[Dataset content — start]
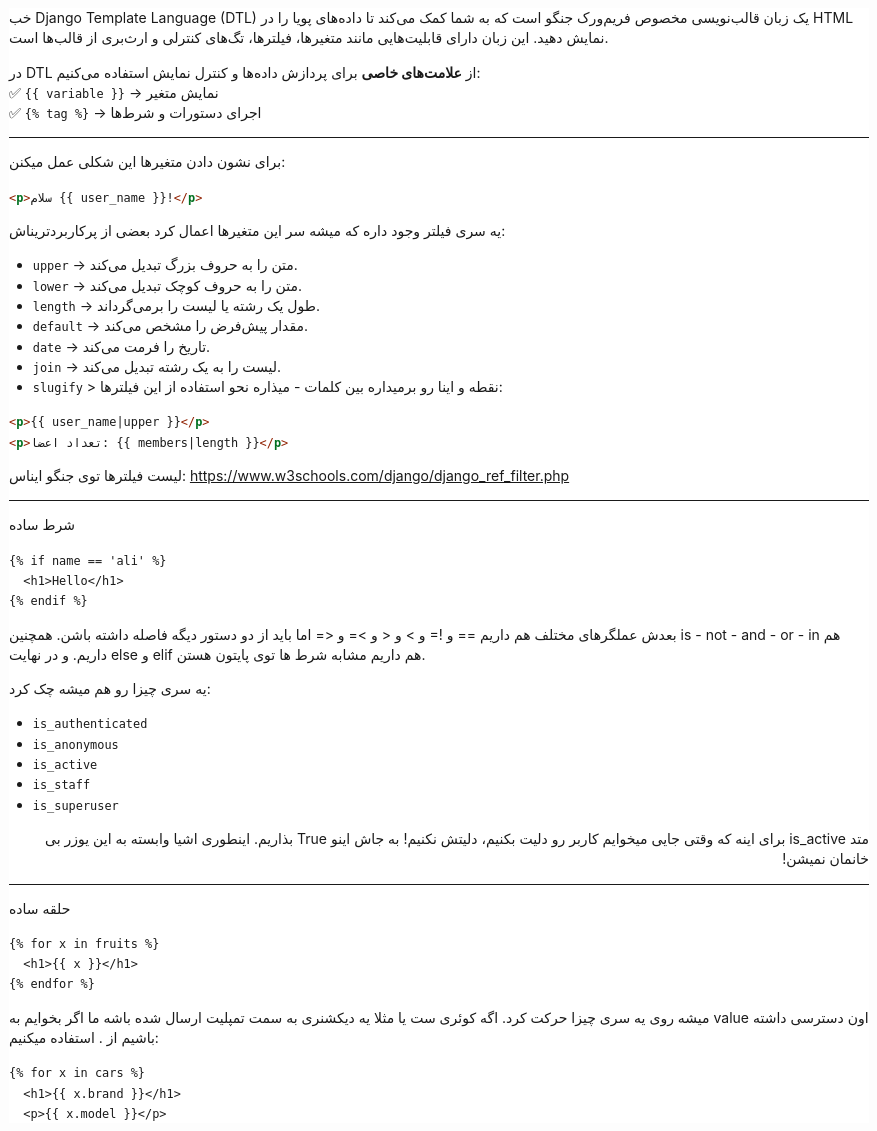 خب Django Template Language (DTL) یک زبان قالب‌نویسی مخصوص فریم‌ورک جنگو است که به شما کمک می‌کند تا داده‌های پویا را در HTML نمایش دهید. این زبان دارای قابلیت‌هایی مانند متغیرها، فیلترها، تگ‌های کنترلی و ارث‌بری از قالب‌ها است.

در DTL از **علامت‌های خاصی** برای پردازش داده‌ها و کنترل نمایش استفاده می‌کنیم:  
✅ `{{ variable }}` → نمایش متغیر  
✅ `{% tag %}` → اجرای دستورات و شرط‌ها

---
برای نشون دادن متغیرها این شکلی عمل میکنن:
```html
<p>سلام {{ user_name }}!</p>
```
یه سری فیلتر وجود داره که میشه سر این متغیرها اعمال کرد بعضی از پرکاربردتریناش:
- `upper` → متن را به حروف بزرگ تبدیل می‌کند.
- `lower` → متن را به حروف کوچک تبدیل می‌کند.
- `length` → طول یک رشته یا لیست را برمی‌گرداند.
- `default` → مقدار پیش‌فرض را مشخص می‌کند.
- `date` → تاریخ را فرمت می‌کند.
- `join` → لیست را به یک رشته تبدیل می‌کند.
- `slugify` > نقطه و اینا رو برمیداره بین کلمات - میذاره
نحو استفاده از این فیلترها:
```html
<p>{{ user_name|upper }}</p>
<p>تعداد اعضا: {{ members|length }}</p>
```
لیست فیلترها توی جنگو ایناس:
https://www.w3schools.com/django/django_ref_filter.php

---

شرط ساده
```django
{% if name == 'ali' %}
  <h1>Hello</h1>
{% endif %}
```
بعدش عملگرهای مختلف هم داریم == و != و > و < و >= و <=
اما باید از دو دستور دیگه فاصله داشته باشن. 
همچنین is - not - and - or - in هم داریم.
و در نهایت else و elif هم داریم مشابه شرط ها توی پایتون هستن.

یه سری چیزا رو هم میشه چک کرد:
- `is_authenticated `
- `is_anonymous `
- `is_active`
- `is_staff `
- `is_superuser`
<div dir="rtl">
متد is_active برای اینه که وقتی جایی میخوایم کاربر رو دلیت بکنیم، دلیتش نکنیم! به جاش اینو True بذاریم. اینطوری اشیا وابسته به این یوزر بی خانمان نمیشن!
</div>

---
حلقه ساده
```django
{% for x in fruits %}
  <h1>{{ x }}</h1>
{% endfor %}
```
میشه روی یه سری چیزا حرکت کرد. 
اگه کوئری ست یا مثلا یه دیکشنری به سمت تمپلیت ارسال شده باشه ما اگر بخوایم به value اون دسترسی داشته باشیم از . استفاده میکنیم:
```django
{% for x in cars %}
  <h1>{{ x.brand }}</h1>
  <p>{{ x.model }}</p>
```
[Dataset content — finish]
Task item> Whenever the word "لیست" shows up in a line of the entries, list that line.

Solved problem>
- `length` → طول یک رشته یا لیست را برمی‌گرداند.
- `join` → لیست را به یک رشته تبدیل می‌کند.
لیست فیلترها توی جنگو ایناس:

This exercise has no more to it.